Give More Time for Opinions on Review of Personal Law: AIDWA

THE All India Democratic Women’s Association has sent a memorandum to Sushil Kumar Modi, MP and Chair, Parliamentary Standing Committee on Personnel, Public Grievances, Law & Justice, on November 4, regarding the review of personal law which is sought to be undertaken by the committee. A press communiqué issued on behalf of the Standing Committee on October 11, 2022, asked for memoranda concerning the entire gamut of personal law within a short period of 21 days. This gives an impression that the entire exercise of asking for memoranda is not a serious attempt to get the opinions of various organisations and people working on the issue, but is just a formality, AIDWA noted. If it were serious in eliciting views and in getting memoranda, the committee would have allotted far more time for this purpose. It is unacceptable and absurd that suggestions for such wide-ranging reforms can be given in three weeks, AIDWA maintained.

AIDWA raised questions about the reasons why this review was being undertaken. It pointed out that it is the women of our country who have to suffer the brunt of patriarchal personal laws. However, despite several demands to reform some of the Hindu personal laws, no action has been taken by the government to change these laws to bring about gender justice, it said.

AIDWA is opposed to a uniform civil code and states that uniformity cannot be equated with equality. The 21st Law Commission to whom the Modi government had referred the question of the UCC had clearly stated that “a Uniform Civil Code is neither necessary nor desirable”. It had further recommended reform in different personal laws and tolerance of plurality and differences in the different personal laws. AIDWA advocates reform in different personal laws in consultation with the concerned community particularly with the women of the community. However, various states led by the BJP like Uttarakhand and Himachal Pradesh have declared their intention to bring about a UCC and have set up committees to draft this.

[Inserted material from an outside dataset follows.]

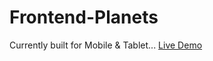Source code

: # Frontend-Planets

Currently built for Mobile & Tablet... [Live Demo](https://coldlombax.github.io/Frontend-Planets/)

The AIDWA memorandum highlighted that some of the key aspects identified for review are vague and no particulars have been given under the topics to clearly delineate the areas under the topic which the committee is thinking of reforming. It has been mentioned in the communique that the committee will explore the possibility of codifying different personal laws. This can only mean codifying Muslim personal law and perhaps laws which come under the Sixth Schedule, pertaining to the tribal areas. First of all, we see no merit in mere codification of the law as mere codification does not give equal rights to women. Secondly, in keeping with the democratic norms, this can only be done after extensive discussions with the communities involved, AIDWA said.

Muslims have been targeted for exercising their choice to wear a Hijab, which has affected their fundamental right to education. Also, the central government without protecting the rights of divorced Muslim women, initiated the law to put Muslim men in jail with an obvious communal intent for a practice that the Supreme Court had already declared null and void. Muslim youth who have been in consensual relationships have been targeted and jailed in several fictitious cases of ‘Love Jihad’.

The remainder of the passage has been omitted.